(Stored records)
*** Block opens ***

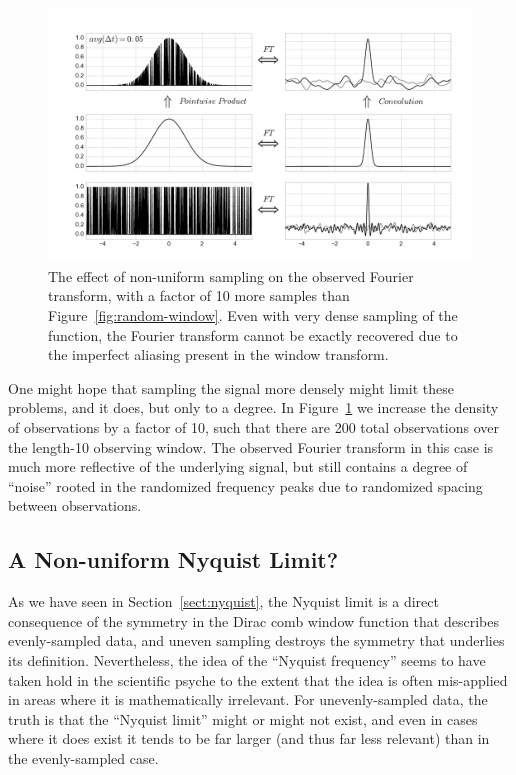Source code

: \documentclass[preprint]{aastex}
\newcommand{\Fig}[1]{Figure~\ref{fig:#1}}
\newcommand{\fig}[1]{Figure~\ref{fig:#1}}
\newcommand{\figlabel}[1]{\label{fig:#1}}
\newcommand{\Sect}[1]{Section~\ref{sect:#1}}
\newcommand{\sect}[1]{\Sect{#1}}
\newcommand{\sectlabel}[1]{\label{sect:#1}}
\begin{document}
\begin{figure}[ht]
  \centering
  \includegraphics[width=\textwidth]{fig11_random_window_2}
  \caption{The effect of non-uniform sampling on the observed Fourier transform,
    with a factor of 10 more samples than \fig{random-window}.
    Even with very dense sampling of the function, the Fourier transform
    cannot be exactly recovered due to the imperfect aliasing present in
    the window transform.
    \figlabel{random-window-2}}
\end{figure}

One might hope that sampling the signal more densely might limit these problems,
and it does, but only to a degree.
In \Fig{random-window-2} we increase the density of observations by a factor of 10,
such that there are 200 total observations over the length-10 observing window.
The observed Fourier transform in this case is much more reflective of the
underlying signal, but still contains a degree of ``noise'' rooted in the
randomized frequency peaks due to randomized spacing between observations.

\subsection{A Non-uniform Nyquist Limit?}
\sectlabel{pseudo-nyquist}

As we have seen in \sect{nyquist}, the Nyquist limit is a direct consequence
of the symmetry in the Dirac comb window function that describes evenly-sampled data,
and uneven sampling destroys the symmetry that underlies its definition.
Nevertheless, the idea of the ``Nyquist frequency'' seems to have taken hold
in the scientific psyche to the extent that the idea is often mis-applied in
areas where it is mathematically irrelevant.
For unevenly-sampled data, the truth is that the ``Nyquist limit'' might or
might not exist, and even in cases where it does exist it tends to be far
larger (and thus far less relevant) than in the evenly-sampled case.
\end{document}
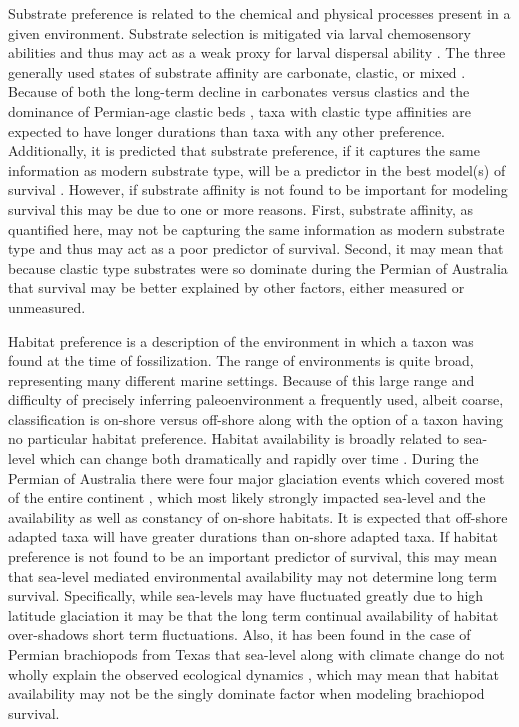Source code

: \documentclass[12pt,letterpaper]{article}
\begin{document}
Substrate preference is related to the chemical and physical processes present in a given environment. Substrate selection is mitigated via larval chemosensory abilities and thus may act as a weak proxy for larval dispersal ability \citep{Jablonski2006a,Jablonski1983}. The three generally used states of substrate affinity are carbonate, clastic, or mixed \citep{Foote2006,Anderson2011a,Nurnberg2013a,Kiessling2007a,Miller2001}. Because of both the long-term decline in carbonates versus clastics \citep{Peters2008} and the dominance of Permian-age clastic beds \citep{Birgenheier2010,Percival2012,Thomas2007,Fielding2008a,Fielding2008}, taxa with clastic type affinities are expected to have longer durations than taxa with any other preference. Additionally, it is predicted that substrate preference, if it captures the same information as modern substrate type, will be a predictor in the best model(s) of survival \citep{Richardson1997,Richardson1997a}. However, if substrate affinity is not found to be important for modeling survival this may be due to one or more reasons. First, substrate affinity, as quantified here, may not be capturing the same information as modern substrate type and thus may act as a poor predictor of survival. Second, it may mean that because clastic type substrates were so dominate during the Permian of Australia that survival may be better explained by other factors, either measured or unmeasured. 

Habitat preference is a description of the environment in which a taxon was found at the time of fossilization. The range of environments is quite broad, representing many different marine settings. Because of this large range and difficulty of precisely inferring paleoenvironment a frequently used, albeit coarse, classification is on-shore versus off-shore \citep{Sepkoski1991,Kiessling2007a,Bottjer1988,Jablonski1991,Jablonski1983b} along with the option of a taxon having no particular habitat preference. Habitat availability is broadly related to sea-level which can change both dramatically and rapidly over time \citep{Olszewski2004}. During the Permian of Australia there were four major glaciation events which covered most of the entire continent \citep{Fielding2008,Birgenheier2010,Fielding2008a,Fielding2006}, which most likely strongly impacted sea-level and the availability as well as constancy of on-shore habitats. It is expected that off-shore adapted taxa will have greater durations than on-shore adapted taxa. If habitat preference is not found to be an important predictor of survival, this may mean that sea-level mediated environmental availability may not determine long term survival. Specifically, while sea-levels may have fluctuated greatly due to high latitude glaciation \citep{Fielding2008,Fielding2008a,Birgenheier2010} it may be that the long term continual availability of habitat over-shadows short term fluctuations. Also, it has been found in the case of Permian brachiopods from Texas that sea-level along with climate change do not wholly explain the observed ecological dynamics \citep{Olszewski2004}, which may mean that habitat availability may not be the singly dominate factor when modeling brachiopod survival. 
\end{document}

*** Block closes ***

Exercise brief – What is needed is an exact copy of the lines from the beginning of the data through the line containing "cannot be exactly", both included, without any pictures.

Worked solution –
Source code

: \documentclass[preprint]{aastex}
\newcommand{\Fig}[1]{Figure~\ref{fig:#1}}
\newcommand{\fig}[1]{Figure~\ref{fig:#1}}
\newcommand{\figlabel}[1]{\label{fig:#1}}
\newcommand{\Sect}[1]{Section~\ref{sect:#1}}
\newcommand{\sect}[1]{\Sect{#1}}
\newcommand{\sectlabel}[1]{\label{sect:#1}}
\begin{document}
\begin{figure}[ht]
  \centering
  \includegraphics[width=\textwidth]{fig11_random_window_2}
  \caption{The effect of non-uniform sampling on the observed Fourier transform,
    with a factor of 10 more samples than \fig{random-window}.
    Even with very dense sampling of the function, the Fourier transform
    cannot be exactly recovered due to the imperfect aliasing present in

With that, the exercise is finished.